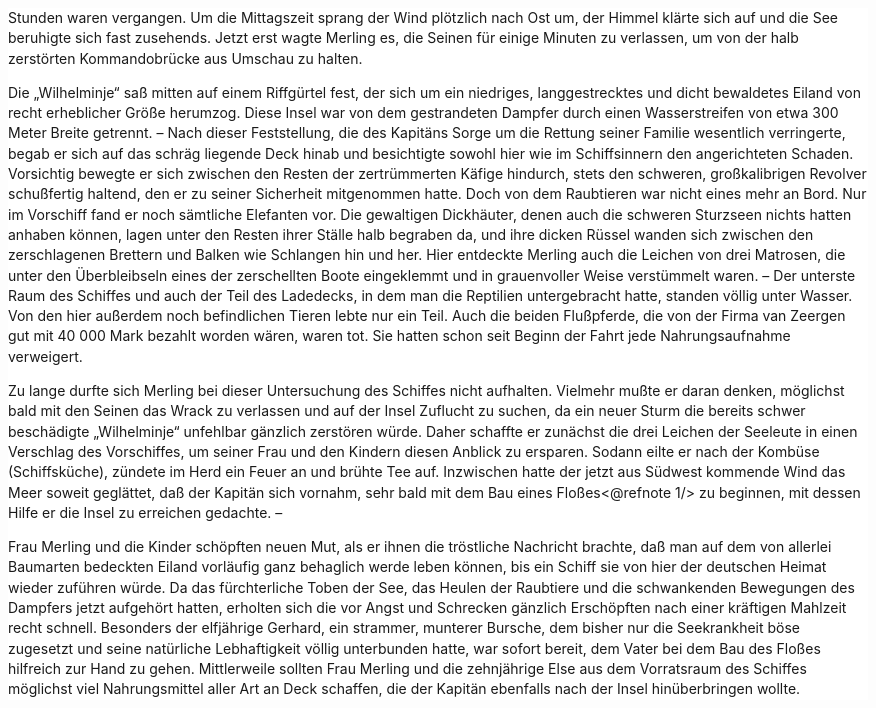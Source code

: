 Stunden waren vergangen. Um die Mittagszeit sprang der Wind plötzlich nach Ost
um, der Himmel klärte sich auf und die See beruhigte sich fast zusehends. Jetzt
erst wagte Merling es, die Seinen für einige Minuten zu verlassen, um von der
halb zerstörten Kommandobrücke aus Umschau zu halten.

Die „Wilhelminje“ saß mitten auf einem Riffgürtel fest, der sich um ein
niedriges, langgestrecktes und dicht bewaldetes Eiland von recht erheblicher
Größe herumzog. Diese Insel war von dem gestrandeten Dampfer durch einen
Wasserstreifen von etwa 300 Meter Breite getrennt. – Nach dieser Feststellung,
die des Kapitäns Sorge um die Rettung seiner Familie wesentlich verringerte,
begab er sich auf das schräg liegende Deck hinab und besichtigte sowohl hier
wie im Schiffsinnern den angerichteten Schaden. Vorsichtig bewegte er sich
zwischen den Resten der zertrümmerten Käfige hindurch, stets den schweren,
großkalibrigen Revolver schußfertig haltend, den er zu seiner Sicherheit
mitgenommen hatte. Doch von dem Raubtieren war nicht eines mehr an Bord. Nur im
Vorschiff fand er noch sämtliche Elefanten vor. Die gewaltigen Dickhäuter,
denen auch die schweren Sturzseen nichts hatten anhaben können, lagen unter den
Resten ihrer Ställe halb begraben da, und ihre dicken Rüssel wanden sich
zwischen den zerschlagenen Brettern und Balken wie Schlangen hin und her. Hier
entdeckte Merling auch die Leichen von drei Matrosen, die unter den
Überbleibseln eines der zerschellten Boote eingeklemmt und in grauenvoller
Weise verstümmelt waren. – Der unterste Raum des Schiffes und auch der Teil des
Ladedecks, in dem man die Reptilien untergebracht hatte, standen völlig unter
Wasser. Von den hier außerdem noch befindlichen Tieren lebte nur ein Teil. Auch
die beiden Flußpferde, die von der Firma van Zeergen gut mit 40 000 Mark
bezahlt worden wären, waren tot. Sie hatten schon seit Beginn der Fahrt jede
Nahrungsaufnahme verweigert.

Zu lange durfte sich Merling bei dieser Untersuchung des Schiffes nicht
aufhalten. Vielmehr mußte er daran denken, möglichst bald mit den Seinen das
Wrack zu verlassen und auf der Insel Zuflucht zu suchen, da ein neuer Sturm die
bereits schwer beschädigte „Wilhelminje“ unfehlbar gänzlich zerstören würde.
Daher schaffte er zunächst die drei Leichen der Seeleute in einen Verschlag des
Vorschiffes, um seiner Frau und den Kindern diesen Anblick zu ersparen. Sodann
eilte er nach der Kombüse (Schiffsküche), zündete im Herd ein Feuer an und
brühte Tee auf. Inzwischen hatte der jetzt aus Südwest kommende Wind das Meer
soweit geglättet, daß der Kapitän sich vornahm, sehr bald mit dem Bau eines
Floßes<@refnote 1/> zu beginnen, mit dessen Hilfe er die Insel zu erreichen gedachte. –

Frau Merling und die Kinder schöpften neuen Mut, als er ihnen die tröstliche
Nachricht brachte, daß man auf dem von allerlei Baumarten bedeckten Eiland
vorläufig ganz behaglich werde leben können, bis ein Schiff sie von hier der
deutschen Heimat wieder zuführen würde. Da das fürchterliche Toben der See, das
Heulen der Raubtiere und die schwankenden Bewegungen des Dampfers jetzt
aufgehört hatten, erholten sich die vor Angst und Schrecken gänzlich
Erschöpften nach einer kräftigen Mahlzeit recht schnell. Besonders der
elfjährige Gerhard, ein strammer, munterer Bursche, dem bisher nur die
Seekrankheit böse zugesetzt und seine natürliche Lebhaftigkeit völlig
unterbunden hatte, war sofort bereit, dem Vater bei dem Bau des Floßes
hilfreich zur Hand zu gehen. Mittlerweile sollten Frau Merling und die
zehnjährige Else aus dem Vorratsraum des Schiffes möglichst viel Nahrungsmittel
aller Art an Deck schaffen, die der Kapitän ebenfalls nach der Insel
hinüberbringen wollte.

* [Instructions for the task]: When a line in the material includes the word "möglichst", copy it out.

* [Reply to the exercise]:
aufhalten. Vielmehr mußte er daran denken, möglichst bald mit den Seinen das
zehnjährige Else aus dem Vorratsraum des Schiffes möglichst viel Nahrungsmittel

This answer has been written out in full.